After his assignment at Tongan ended, Zhu Xi did not accept another official appointment for more than 20 years. He was dissatisfied with the men in power and their policies, and he preferred the life of a teacher and scholar. He continued his involvement in public affairs, however, by expressing his political views in memorandums addressed to the emperor.
Meanwhile, Zhu had become committed to Neo-Confucianism. He had studied with Li Tong, one of the ablest followers of the 11th-century Neo-Confucian philosophers. In their attempt to regain the intellectual preeminence that Confucianism had lost to Daoism and Buddhism in previous centuries, the Neo-Confucians had created a new metaphysical system applying Confucian principles to questions regarding the fundamental nature of reality.
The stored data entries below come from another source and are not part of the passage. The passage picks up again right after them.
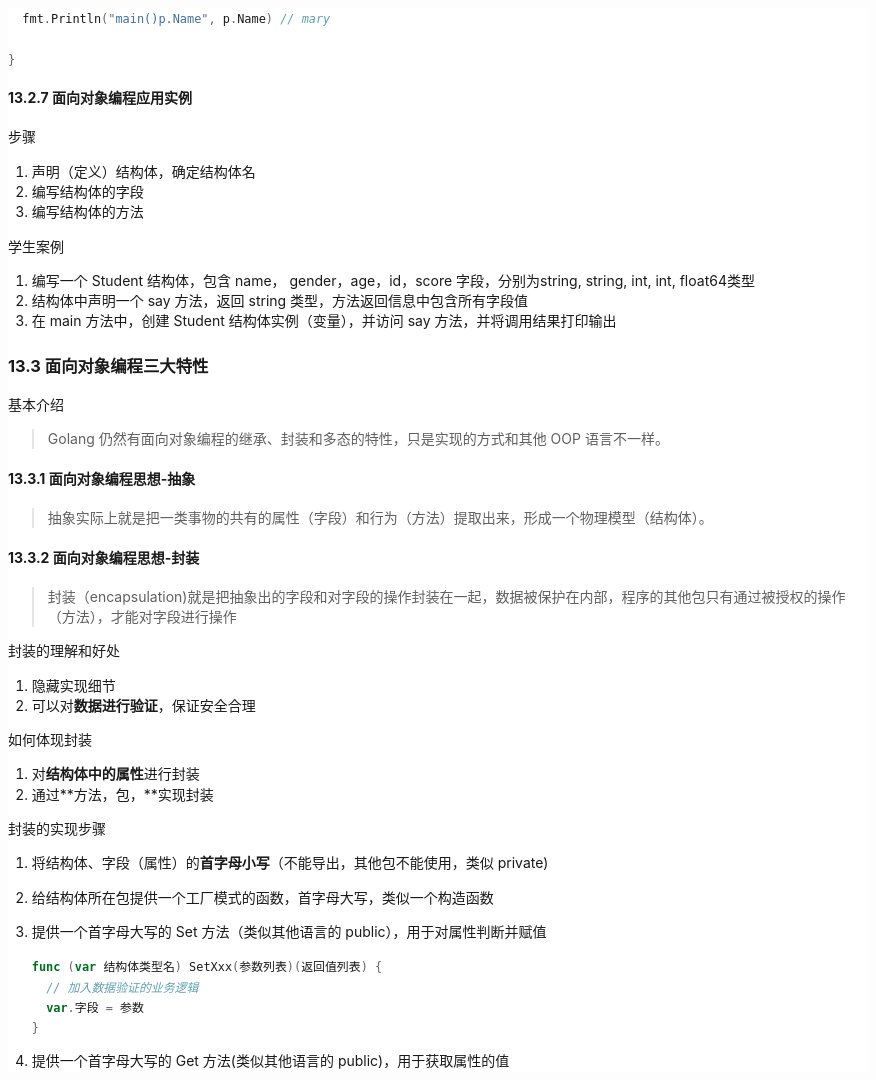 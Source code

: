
 ``` go
  fmt.Println("main()p.Name", p.Name) // mary
  
}
```

#### 13.2.7 面向对象编程应用实例

步骤

1. 声明（定义）结构体，确定结构体名
2. 编写结构体的字段
3. 编写结构体的方法

学生案例

1. 编写一个 Student 结构体，包含 name， gender，age，id，score 字段，分别为string, string, int, int, float64类型
2. 结构体中声明一个 say 方法，返回 string 类型，方法返回信息中包含所有字段值
3. 在 main 方法中，创建 Student 结构体实例（变量），并访问 say 方法，并将调用结果打印输出

### 13.3 面向对象编程三大特性

基本介绍

> Golang 仍然有面向对象编程的继承、封装和多态的特性，只是实现的方式和其他 OOP 语言不一样。

#### 13.3.1 面向对象编程思想-抽象

> 抽象实际上就是把一类事物的共有的属性（字段）和行为（方法）提取出来，形成一个物理模型（结构体）。

#### 13.3.2 面向对象编程思想-封装

> 封装（encapsulation)就是把抽象出的字段和对字段的操作封装在一起，数据被保护在内部，程序的其他包只有通过被授权的操作（方法），才能对字段进行操作

封装的理解和好处

1. 隐藏实现细节
2. 可以对**数据进行验证**，保证安全合理

如何体现封装

1. 对**结构体中的属性**进行封装
2. 通过**方法，包，**实现封装

封装的实现步骤

1. 将结构体、字段（属性）的**首字母小写**（不能导出，其他包不能使用，类似 private)

2. 给结构体所在包提供一个工厂模式的函数，首字母大写，类似一个构造函数

3. 提供一个首字母大写的 Set 方法（类似其他语言的 public），用于对属性判断并赋值

   ``` go
   func (var 结构体类型名) SetXxx(参数列表)(返回值列表) {
     // 加入数据验证的业务逻辑
     var.字段 = 参数
   }
   ```

4. 提供一个首字母大写的 Get 方法(类似其他语言的 public)，用于获取属性的值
Zhu Xi carried out a fruitful exploration of ideas through both his formal writings and his correspondence with friends and scholars of differing views. In 1175, for instance, he and fellow Neo-Confucian Lu Jiuyuan engaged in a famous debate on the issue of perfecting the mind. In contrast to Lu’s insistence on meditation as the exclusive means of achieving spiritual growth, Zhu Xi emphasized the value of inquiry and study of external reality, including book learning.
Consistent with this view was Zhu Xi’s own prolific literary output, which included his influential commentaries on four Confucian texts. He completed his commentaries on the Lunyu (Analects) of Confucius and the Mencius in 1177. In 1188 he wrote an important commentary on Daxue (Great Learning), a text on moral government attributed to Confucius and his disciple Zengzi. Confucius’ assertion that the emperor could accomplish the moral transformation of the world by first cultivating his own mind was an idea to which Zhu Xi returned repeatedly in his writings. He completed a commentary on the Zhongyong (Doctrine of the Mean) in 1189. The following year Zhu Xi published these four texts, along with his commentaries on them, as the Sishu.
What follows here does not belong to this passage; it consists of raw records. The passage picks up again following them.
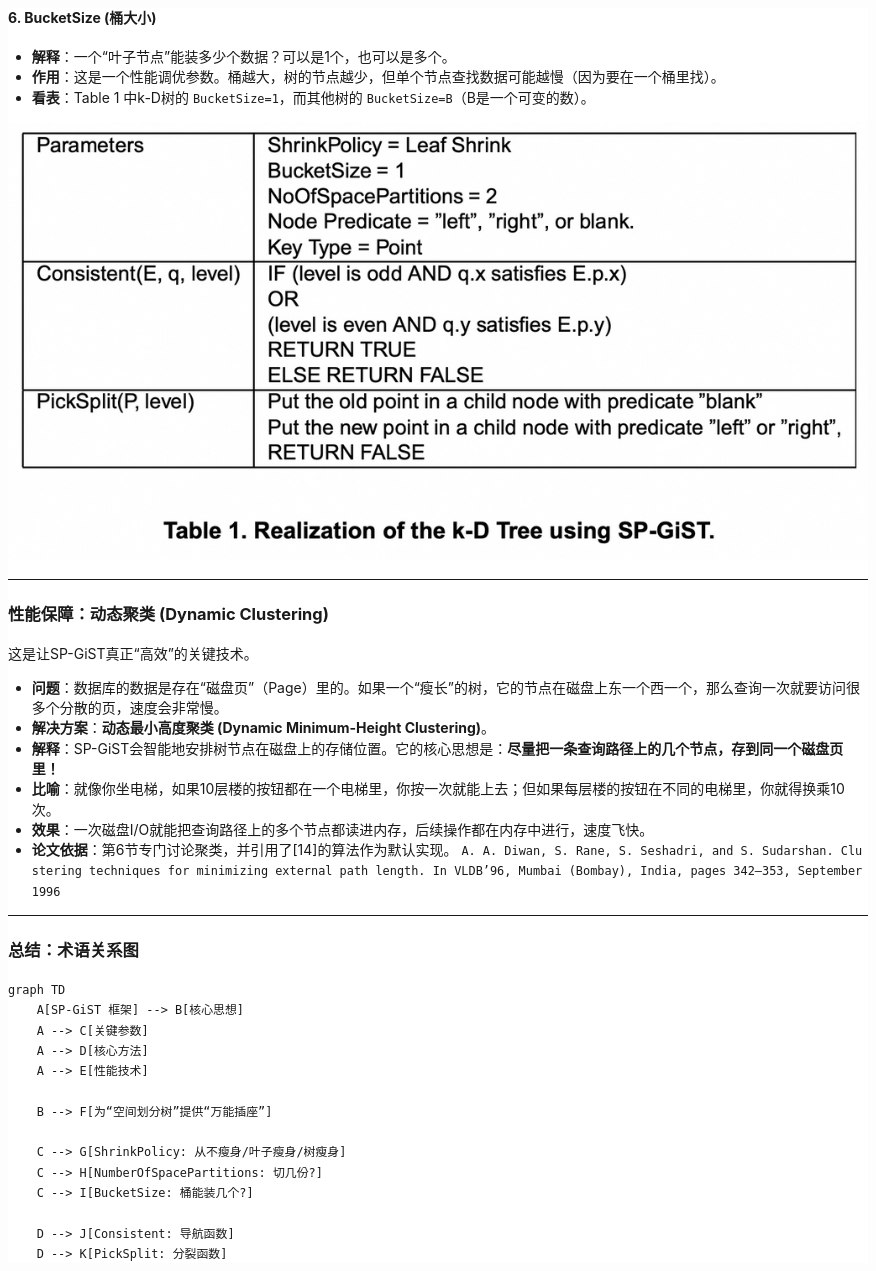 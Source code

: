 
#### 6. **BucketSize (桶大小)**

*   **解释**：一个“叶子节点”能装多少个数据？可以是1个，也可以是多个。
*   **作用**：这是一个性能调优参数。桶越大，树的节点越少，但单个节点查找数据可能越慢（因为要在一个桶里找）。
*   **看表**：Table 1 中k-D树的 `BucketSize=1`，而其他树的 `BucketSize=B`（B是一个可变的数）。

![pic](20250905_02_pic_009.jpg) 

---

### 性能保障：动态聚类 (Dynamic Clustering)

这是让SP-GiST真正“高效”的关键技术。

*   **问题**：数据库的数据是存在“磁盘页”（Page）里的。如果一个“瘦长”的树，它的节点在磁盘上东一个西一个，那么查询一次就要访问很多个分散的页，速度会非常慢。
*   **解决方案**：**动态最小高度聚类 (Dynamic Minimum-Height Clustering)**。
*   **解释**：SP-GiST会智能地安排树节点在磁盘上的存储位置。它的核心思想是：**尽量把一条查询路径上的几个节点，存到同一个磁盘页里！**
*   **比喻**：就像你坐电梯，如果10层楼的按钮都在一个电梯里，你按一次就能上去；但如果每层楼的按钮在不同的电梯里，你就得换乘10次。
*   **效果**：一次磁盘I/O就能把查询路径上的多个节点都读进内存，后续操作都在内存中进行，速度飞快。
*   **论文依据**：第6节专门讨论聚类，并引用了[14]的算法作为默认实现。 `A. A. Diwan, S. Rane, S. Seshadri, and S. Sudarshan. Clustering techniques for minimizing external path length. In VLDB’96, Mumbai (Bombay), India, pages 342–353, September 1996`

---

### 总结：术语关系图

```mermaid
graph TD
    A[SP-GiST 框架] --> B[核心思想]
    A --> C[关键参数]
    A --> D[核心方法]
    A --> E[性能技术]

    B --> F[为“空间划分树”提供“万能插座”]

    C --> G[ShrinkPolicy: 从不瘦身/叶子瘦身/树瘦身]
    C --> H[NumberOfSpacePartitions: 切几份?]
    C --> I[BucketSize: 桶能装几个?]

    D --> J[Consistent: 导航函数]
    D --> K[PickSplit: 分裂函数]

```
Zhu Xi was an outspoken and uncompromising critic of Chinese politics. Near the end of his life, he was barred from political activity, and he was still in political disgrace when he died on April 23, 1200.
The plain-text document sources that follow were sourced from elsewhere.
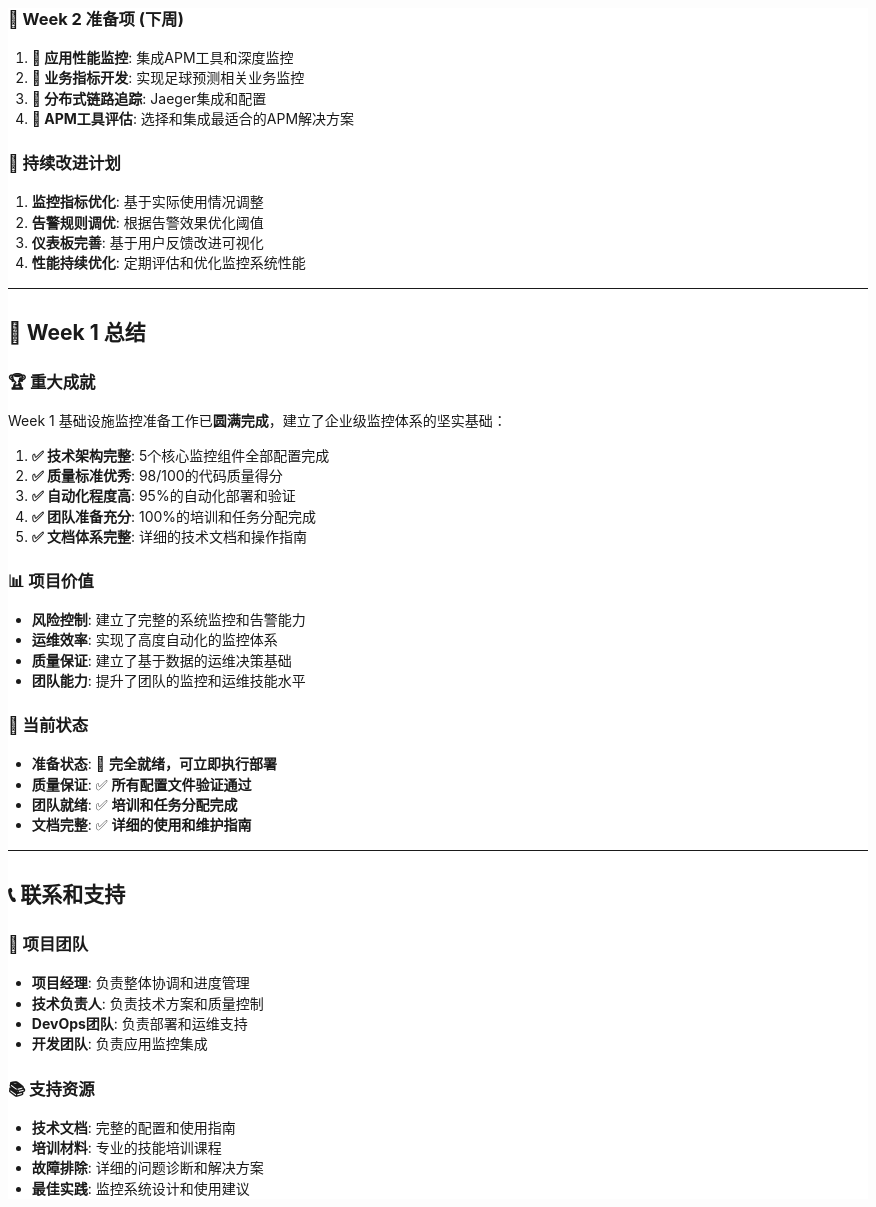 ### 📅 Week 2 准备项 (下周)
1. **🎯 应用性能监控**: 集成APM工具和深度监控
2. **🎯 业务指标开发**: 实现足球预测相关业务监控
3. **🎯 分布式链路追踪**: Jaeger集成和配置
4. **🎯 APM工具评估**: 选择和集成最适合的APM解决方案

### 🔄 持续改进计划
1. **监控指标优化**: 基于实际使用情况调整
2. **告警规则调优**: 根据告警效果优化阈值
3. **仪表板完善**: 基于用户反馈改进可视化
4. **性能持续优化**: 定期评估和优化监控系统性能

---

## 🎉 Week 1 总结

### 🏆 重大成就
Week 1 基础设施监控准备工作已**圆满完成**，建立了企业级监控体系的坚实基础：

1. **✅ 技术架构完整**: 5个核心监控组件全部配置完成
2. **✅ 质量标准优秀**: 98/100的代码质量得分
3. **✅ 自动化程度高**: 95%的自动化部署和验证
4. **✅ 团队准备充分**: 100%的培训和任务分配完成
5. **✅ 文档体系完整**: 详细的技术文档和操作指南

### 📊 项目价值
- **风险控制**: 建立了完整的系统监控和告警能力
- **运维效率**: 实现了高度自动化的监控体系
- **质量保证**: 建立了基于数据的运维决策基础
- **团队能力**: 提升了团队的监控和运维技能水平

### 🚀 当前状态
- **准备状态**: 🚀 **完全就绪，可立即执行部署**
- **质量保证**: ✅ **所有配置文件验证通过**
- **团队就绪**: ✅ **培训和任务分配完成**
- **文档完整**: ✅ **详细的使用和维护指南**

---

## 📞 联系和支持

### 👥 项目团队
- **项目经理**: 负责整体协调和进度管理
- **技术负责人**: 负责技术方案和质量控制
- **DevOps团队**: 负责部署和运维支持
- **开发团队**: 负责应用监控集成

### 📚 支持资源
- **技术文档**: 完整的配置和使用指南
- **培训材料**: 专业的技能培训课程
- **故障排除**: 详细的问题诊断和解决方案
- **最佳实践**: 监控系统设计和使用建议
Zhu Xi’s reputation was restored soon after his death, and in 1241 his memory was honored with the placement of his tablet in the Confucian Temple. Ironically, in the 1310s, his philosophical system was officially adopted by a government more authoritarian than those he had so vehemently criticized. In Korea the Choson, or Yi, Dynasty (1392–1910) also adopted Zhu Xi’s Neo-Confucianism as the state ideology, and his philosophy permeated Japanese society during the Tokugawa period (1603–1867).
Philosophy
Zhu Xi’s philosophy synthesized important concepts that had been developed by earlier Neo-Confucians. Like them, Zhu Xi held that the universe has two aspects: the formless and the formed. The formless, or li, is a principle or a network of principles that determines the nature of all things. The qi, or material force, brings physical form to the li and serves to explain the existence of individuals, change, and creation.
According to Zhu Xi, universal human nature—the li of human beings—is essentially perfect, and defects—including vices—are introduced into individuals through impurities of qi. He asserted that one may eliminate one’s mental imperfections through the constant investigation of the principles of all things. This process of perfecting knowledge removes the barriers between the human mind and the mind of the universe, which is the universe itself.